To run the entire pipeline:
make all
To run individual steps:
make download # Data Acquisition
make analyze # AI Sentiment/DNA Analysis
make installdb # Database Setup
make results_stg1 # Initial Reports
make vectorize # Semantic Vectorization
make clustering # K-Means Clustering
make results_stg2 # Cluster Summaries
make titans_analysis # Maestro Profiles
make regression # Date Prediction
make results_stg3 # Final Unified Results
make final_charts # Matplotlib Visualization
Our Random Forest model achieved highly accurate chronological predictions, particularly during the strictly defined stylistic era of the "Golden Age."
The high error rates during the 1960s/70s proved to be historically accurate—reflecting the Tango Nuevo Vanguard Fracture (traditionalists vs. modernists) where the genre's cohesive stylistic DNA broke down.
Mean Absolute Error (MAE) per Decade:
- 1900s: +/- 32.1 years (Low sample size)
- 1910s: +/- 12.3 years
- 1920s: +/- 5.1 years
- 1930s: +/- 3.0 years (High Accuracy - The Infamous Decade)

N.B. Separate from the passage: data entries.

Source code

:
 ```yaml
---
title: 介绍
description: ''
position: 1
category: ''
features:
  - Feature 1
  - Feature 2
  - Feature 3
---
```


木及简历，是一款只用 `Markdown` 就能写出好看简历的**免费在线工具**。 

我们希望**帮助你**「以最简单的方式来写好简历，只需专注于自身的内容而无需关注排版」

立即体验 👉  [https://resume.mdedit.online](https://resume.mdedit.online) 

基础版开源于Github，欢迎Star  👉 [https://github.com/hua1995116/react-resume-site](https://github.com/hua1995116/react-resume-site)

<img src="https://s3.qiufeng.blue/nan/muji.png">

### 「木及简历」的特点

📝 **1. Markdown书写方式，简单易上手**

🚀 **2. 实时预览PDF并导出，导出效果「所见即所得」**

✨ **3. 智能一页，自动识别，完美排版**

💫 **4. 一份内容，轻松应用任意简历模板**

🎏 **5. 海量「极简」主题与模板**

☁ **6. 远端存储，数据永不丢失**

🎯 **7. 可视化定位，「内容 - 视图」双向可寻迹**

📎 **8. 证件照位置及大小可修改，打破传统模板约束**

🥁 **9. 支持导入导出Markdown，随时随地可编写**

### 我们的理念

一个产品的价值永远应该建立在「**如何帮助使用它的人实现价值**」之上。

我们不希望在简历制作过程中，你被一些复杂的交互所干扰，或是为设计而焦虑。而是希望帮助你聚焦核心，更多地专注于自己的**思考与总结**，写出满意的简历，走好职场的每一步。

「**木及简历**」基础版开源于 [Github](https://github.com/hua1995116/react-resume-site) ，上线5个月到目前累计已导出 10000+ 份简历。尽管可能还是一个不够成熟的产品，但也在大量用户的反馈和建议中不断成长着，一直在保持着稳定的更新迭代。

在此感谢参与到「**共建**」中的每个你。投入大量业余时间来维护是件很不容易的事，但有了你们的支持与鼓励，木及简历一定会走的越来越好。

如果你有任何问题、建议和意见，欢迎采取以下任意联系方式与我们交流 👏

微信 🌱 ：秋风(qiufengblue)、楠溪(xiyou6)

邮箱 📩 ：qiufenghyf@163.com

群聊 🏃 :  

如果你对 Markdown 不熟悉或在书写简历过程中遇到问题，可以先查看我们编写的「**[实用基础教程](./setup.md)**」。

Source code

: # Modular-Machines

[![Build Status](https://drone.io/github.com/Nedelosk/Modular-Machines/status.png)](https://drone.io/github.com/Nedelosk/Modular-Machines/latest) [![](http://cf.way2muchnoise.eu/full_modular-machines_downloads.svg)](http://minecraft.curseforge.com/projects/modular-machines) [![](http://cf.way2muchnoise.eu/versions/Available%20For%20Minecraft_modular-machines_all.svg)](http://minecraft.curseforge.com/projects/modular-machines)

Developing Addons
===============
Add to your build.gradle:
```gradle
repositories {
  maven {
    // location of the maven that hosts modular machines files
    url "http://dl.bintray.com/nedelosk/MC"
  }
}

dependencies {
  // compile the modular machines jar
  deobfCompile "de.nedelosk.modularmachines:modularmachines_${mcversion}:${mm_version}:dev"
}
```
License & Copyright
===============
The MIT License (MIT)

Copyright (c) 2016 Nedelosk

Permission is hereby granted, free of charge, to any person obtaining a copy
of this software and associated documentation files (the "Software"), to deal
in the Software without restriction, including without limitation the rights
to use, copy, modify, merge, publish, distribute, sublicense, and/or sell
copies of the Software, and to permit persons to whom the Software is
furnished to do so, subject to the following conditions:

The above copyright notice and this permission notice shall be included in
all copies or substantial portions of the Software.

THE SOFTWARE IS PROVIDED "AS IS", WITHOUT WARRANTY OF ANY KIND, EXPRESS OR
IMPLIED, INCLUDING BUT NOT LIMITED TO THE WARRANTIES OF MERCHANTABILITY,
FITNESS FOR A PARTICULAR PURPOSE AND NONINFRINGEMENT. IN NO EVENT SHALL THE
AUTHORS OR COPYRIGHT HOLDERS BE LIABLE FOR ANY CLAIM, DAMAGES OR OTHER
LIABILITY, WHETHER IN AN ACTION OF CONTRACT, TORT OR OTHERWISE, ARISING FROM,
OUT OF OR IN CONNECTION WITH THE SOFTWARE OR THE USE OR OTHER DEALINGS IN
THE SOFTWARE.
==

- 1940s: +/- 3.4 years (High Accuracy - The Golden Age)
- 1950s: +/- 4.9 years
- 1960s: +/- 9.3 years (The Vanguard Fracture)
- 1970s: +/- 6.2 years
- 1980s: +/- 4.9 years
- 1990s: +/- 4.5 years
- 2000s: +/- 6.0 years
- 2010s: +/- 1.9 years (High Accuracy - Modern Era)
Our final analysis successfully merged known dates with AI-predicted dates for unknowns, revealing the complete commercial journey of Tango.
By calculating maestro-specific fingerprints based on their lyrical repertoires, we mathematically quantified their emotional legacies:
- Aníbal Troilo: "The Melancholic Noble"—Highest score for Sadness (0.68) and Loneliness, zero humor. Pathos defined.
- Juan D'Arienzo: "The Aggressive Cynic"—Highest Anger (0.10) and lowest hope.
- Osvaldo Pugliese: "The Complex Intellectual"— Balanced sadness, regret, and high Social Critique (0.18).
Disclaimer: This is a research project utilizing AI for semantic analysis of cultural artifacts. Interpretations of findings should be made in context with established musicological history.